BEGIN DATA LISTING
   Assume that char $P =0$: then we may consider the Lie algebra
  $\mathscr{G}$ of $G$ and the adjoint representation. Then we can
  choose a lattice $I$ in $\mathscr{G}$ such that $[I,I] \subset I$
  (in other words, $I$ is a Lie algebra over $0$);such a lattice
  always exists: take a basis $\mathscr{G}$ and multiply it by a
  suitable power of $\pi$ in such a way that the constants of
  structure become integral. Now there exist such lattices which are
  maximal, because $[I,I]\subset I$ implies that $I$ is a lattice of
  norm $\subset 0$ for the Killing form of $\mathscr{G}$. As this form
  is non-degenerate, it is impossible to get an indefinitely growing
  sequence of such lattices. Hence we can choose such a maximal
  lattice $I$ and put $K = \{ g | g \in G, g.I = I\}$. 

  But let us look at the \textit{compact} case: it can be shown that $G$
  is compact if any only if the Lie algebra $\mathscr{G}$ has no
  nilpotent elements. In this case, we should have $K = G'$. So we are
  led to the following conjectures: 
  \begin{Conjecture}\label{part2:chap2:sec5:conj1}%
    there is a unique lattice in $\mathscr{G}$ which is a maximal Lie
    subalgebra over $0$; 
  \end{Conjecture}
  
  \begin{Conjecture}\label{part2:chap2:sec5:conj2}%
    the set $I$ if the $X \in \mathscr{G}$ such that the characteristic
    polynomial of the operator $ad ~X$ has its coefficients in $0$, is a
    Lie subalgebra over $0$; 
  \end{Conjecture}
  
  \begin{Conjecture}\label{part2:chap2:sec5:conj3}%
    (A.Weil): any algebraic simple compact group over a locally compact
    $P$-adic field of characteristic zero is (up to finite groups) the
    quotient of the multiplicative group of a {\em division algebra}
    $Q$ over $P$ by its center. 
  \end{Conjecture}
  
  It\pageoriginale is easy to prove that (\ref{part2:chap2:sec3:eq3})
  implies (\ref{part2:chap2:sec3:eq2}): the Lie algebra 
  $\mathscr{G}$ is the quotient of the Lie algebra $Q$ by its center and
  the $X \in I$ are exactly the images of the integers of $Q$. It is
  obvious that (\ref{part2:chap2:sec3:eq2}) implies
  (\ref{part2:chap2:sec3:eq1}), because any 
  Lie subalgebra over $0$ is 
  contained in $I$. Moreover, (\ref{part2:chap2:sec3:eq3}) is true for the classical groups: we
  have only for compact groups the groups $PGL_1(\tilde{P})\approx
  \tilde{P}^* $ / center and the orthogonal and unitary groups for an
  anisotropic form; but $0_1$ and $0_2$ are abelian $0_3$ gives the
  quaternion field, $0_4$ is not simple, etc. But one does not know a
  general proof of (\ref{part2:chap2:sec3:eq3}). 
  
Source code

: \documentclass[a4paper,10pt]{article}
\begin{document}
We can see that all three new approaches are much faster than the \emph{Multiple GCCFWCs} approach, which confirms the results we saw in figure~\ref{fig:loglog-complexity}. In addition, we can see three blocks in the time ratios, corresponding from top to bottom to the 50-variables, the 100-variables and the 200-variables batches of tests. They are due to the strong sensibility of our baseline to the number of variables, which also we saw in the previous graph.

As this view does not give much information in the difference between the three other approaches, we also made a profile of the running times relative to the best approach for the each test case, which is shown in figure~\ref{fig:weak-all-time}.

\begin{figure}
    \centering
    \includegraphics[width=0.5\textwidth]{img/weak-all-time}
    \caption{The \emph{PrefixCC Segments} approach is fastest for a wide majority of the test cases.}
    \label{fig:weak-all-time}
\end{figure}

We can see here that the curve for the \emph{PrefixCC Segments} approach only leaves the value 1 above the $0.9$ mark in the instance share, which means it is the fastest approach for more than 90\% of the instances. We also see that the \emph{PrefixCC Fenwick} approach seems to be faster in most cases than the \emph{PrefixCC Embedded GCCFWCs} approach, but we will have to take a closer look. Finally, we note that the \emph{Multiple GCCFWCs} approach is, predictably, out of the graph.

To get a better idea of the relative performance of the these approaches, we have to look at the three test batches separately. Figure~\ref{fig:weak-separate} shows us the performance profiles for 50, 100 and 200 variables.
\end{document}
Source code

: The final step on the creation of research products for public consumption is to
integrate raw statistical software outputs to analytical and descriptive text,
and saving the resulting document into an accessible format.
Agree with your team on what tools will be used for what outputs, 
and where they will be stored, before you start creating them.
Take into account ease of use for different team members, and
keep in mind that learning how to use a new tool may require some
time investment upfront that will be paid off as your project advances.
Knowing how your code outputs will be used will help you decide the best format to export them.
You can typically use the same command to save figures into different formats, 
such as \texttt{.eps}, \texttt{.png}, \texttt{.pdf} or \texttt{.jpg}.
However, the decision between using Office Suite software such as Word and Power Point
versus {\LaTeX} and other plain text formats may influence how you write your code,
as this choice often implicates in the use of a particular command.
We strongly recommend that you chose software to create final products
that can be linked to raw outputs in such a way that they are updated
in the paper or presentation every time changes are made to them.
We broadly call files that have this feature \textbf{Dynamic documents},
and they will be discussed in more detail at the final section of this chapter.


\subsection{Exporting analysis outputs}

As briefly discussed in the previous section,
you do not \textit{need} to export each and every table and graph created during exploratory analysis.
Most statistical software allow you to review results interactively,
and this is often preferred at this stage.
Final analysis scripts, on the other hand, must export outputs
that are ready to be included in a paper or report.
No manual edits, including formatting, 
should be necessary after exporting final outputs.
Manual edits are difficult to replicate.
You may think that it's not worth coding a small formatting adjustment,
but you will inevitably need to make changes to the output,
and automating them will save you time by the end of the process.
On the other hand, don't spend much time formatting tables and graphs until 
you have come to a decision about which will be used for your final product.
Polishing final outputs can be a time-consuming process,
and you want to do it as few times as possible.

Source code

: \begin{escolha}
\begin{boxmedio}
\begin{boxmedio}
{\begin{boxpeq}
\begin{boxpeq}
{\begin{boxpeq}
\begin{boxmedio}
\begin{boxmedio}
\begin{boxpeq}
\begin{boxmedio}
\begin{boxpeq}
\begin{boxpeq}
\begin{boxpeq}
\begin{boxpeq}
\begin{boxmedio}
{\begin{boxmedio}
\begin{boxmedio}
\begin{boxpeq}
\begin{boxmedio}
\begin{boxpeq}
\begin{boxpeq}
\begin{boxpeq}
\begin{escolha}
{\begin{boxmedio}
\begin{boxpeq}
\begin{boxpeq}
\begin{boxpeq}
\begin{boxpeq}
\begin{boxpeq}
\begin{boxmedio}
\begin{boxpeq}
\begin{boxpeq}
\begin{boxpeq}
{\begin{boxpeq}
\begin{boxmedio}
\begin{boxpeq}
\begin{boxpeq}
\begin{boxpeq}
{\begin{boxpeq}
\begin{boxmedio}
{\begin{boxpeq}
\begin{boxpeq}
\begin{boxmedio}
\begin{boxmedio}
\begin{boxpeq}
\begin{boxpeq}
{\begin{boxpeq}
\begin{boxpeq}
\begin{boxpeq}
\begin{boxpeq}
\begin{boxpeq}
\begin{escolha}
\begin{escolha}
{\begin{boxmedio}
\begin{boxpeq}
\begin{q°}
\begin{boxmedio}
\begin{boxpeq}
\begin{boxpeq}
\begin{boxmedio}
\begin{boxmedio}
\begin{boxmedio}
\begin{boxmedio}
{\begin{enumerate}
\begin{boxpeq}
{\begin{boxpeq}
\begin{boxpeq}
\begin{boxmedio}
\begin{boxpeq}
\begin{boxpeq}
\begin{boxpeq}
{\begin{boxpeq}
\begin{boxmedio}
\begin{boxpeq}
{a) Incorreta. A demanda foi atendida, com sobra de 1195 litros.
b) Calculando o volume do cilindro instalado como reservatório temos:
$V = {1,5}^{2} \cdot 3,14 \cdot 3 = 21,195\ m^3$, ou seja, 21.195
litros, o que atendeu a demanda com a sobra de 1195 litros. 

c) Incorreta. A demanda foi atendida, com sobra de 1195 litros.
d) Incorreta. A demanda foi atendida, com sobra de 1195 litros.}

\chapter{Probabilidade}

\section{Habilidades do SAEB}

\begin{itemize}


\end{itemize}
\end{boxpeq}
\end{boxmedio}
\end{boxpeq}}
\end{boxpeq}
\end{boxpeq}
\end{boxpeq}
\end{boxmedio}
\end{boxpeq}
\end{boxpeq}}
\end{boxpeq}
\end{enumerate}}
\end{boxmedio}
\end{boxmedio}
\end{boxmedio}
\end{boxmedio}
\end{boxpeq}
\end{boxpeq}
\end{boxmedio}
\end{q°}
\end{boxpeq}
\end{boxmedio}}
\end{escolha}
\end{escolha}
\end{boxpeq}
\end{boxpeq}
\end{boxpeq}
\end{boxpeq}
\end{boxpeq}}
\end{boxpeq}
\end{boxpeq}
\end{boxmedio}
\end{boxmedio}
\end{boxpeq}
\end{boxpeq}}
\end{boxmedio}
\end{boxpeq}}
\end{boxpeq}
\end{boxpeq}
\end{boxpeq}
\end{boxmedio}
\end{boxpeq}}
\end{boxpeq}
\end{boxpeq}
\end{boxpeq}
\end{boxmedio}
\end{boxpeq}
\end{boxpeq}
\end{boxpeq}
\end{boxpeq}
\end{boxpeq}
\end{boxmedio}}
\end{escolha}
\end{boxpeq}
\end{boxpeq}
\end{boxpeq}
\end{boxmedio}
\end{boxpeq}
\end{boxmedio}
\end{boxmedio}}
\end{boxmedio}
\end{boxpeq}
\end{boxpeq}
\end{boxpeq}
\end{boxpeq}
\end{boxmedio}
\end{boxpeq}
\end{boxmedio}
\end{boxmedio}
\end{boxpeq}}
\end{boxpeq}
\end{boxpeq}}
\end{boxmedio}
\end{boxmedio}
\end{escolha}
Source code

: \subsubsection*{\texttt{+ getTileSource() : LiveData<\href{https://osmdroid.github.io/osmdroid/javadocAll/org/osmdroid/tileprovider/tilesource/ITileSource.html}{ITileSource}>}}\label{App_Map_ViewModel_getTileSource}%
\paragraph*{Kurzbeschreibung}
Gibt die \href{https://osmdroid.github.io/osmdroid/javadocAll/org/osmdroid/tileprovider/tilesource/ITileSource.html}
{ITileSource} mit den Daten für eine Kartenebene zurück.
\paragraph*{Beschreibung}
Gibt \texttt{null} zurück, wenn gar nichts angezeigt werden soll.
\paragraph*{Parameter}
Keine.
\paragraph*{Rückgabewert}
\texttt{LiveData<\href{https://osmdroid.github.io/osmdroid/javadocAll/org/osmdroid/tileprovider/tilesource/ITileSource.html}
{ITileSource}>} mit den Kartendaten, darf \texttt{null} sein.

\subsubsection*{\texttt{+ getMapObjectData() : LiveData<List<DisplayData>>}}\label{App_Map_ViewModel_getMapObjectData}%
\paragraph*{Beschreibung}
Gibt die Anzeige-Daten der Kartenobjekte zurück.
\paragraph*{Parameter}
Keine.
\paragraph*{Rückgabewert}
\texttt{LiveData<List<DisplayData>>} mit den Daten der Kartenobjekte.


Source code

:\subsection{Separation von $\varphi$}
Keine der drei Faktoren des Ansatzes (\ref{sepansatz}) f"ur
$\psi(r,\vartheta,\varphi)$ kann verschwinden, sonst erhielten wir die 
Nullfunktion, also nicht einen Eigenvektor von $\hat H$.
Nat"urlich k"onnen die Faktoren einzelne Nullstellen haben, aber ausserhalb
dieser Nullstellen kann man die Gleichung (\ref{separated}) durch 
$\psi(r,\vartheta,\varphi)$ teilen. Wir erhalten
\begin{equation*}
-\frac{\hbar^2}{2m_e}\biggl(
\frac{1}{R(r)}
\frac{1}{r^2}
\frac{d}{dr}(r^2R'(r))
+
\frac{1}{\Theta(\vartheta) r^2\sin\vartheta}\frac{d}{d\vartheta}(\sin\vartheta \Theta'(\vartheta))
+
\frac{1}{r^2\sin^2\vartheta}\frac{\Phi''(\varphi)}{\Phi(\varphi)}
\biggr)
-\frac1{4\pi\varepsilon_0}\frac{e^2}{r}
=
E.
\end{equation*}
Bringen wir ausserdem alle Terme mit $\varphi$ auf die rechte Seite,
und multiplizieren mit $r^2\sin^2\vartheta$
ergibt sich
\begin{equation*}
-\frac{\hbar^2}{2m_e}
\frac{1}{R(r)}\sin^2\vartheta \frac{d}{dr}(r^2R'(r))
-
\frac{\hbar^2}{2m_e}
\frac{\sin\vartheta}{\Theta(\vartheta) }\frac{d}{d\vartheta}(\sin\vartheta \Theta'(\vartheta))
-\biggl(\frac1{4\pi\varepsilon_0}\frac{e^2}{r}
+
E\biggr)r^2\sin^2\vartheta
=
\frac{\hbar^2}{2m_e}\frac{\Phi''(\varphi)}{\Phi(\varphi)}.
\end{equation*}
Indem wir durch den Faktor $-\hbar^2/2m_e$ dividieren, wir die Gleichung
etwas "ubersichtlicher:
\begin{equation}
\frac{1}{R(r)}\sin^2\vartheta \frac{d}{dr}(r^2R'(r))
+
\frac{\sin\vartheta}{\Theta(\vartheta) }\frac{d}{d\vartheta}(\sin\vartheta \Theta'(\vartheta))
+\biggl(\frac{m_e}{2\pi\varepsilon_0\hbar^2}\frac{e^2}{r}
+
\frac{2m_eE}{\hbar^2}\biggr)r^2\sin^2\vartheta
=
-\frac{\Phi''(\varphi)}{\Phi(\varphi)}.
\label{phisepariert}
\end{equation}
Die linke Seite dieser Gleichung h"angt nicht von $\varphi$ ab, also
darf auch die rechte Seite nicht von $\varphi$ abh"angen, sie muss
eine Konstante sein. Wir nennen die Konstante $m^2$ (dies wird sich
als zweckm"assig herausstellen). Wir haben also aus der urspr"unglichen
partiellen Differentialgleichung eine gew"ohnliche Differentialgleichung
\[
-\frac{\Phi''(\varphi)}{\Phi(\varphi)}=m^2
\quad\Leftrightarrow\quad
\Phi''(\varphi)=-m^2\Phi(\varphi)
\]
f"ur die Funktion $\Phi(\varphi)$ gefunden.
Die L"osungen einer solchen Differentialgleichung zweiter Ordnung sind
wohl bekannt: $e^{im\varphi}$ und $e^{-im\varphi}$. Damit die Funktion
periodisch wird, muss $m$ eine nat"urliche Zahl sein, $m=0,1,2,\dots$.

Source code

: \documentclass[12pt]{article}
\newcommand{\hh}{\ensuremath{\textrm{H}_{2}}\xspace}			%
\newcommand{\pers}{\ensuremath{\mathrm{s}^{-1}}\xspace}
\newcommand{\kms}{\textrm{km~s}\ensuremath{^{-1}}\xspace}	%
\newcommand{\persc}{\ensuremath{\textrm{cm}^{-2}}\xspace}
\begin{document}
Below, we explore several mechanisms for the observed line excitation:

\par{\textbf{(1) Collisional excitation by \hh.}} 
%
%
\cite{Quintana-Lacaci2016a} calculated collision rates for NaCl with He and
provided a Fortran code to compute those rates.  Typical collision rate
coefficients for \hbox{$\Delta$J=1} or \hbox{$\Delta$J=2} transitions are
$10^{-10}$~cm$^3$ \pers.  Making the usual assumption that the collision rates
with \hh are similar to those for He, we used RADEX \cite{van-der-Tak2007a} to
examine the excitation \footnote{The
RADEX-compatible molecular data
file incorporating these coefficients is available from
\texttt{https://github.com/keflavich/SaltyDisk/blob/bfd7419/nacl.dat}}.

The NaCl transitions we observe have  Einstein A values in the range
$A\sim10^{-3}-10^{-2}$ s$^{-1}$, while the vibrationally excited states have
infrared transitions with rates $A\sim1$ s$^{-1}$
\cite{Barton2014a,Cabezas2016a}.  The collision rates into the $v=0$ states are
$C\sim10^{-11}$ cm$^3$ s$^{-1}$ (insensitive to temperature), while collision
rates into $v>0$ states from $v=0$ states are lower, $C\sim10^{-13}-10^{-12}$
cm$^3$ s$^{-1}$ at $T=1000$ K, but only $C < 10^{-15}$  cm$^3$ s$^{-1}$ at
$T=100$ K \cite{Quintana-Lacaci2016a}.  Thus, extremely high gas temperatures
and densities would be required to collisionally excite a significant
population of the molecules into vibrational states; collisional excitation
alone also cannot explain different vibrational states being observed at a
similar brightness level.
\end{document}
END DATA LISTING
> TASK
The required output is the entries from their opening line through the line holding "norm $\subset 0$", repeated exactly, with both end lines kept.

> WRITTEN RESPONSE
   Assume that char $P =0$: then we may consider the Lie algebra
  $\mathscr{G}$ of $G$ and the adjoint representation. Then we can
  choose a lattice $I$ in $\mathscr{G}$ such that $[I,I] \subset I$
  (in other words, $I$ is a Lie algebra over $0$);such a lattice
  always exists: take a basis $\mathscr{G}$ and multiply it by a
  suitable power of $\pi$ in such a way that the constants of
  structure become integral. Now there exist such lattices which are
  maximal, because $[I,I]\subset I$ implies that $I$ is a lattice of
  norm $\subset 0$ for the Killing form of $\mathscr{G}$. As this form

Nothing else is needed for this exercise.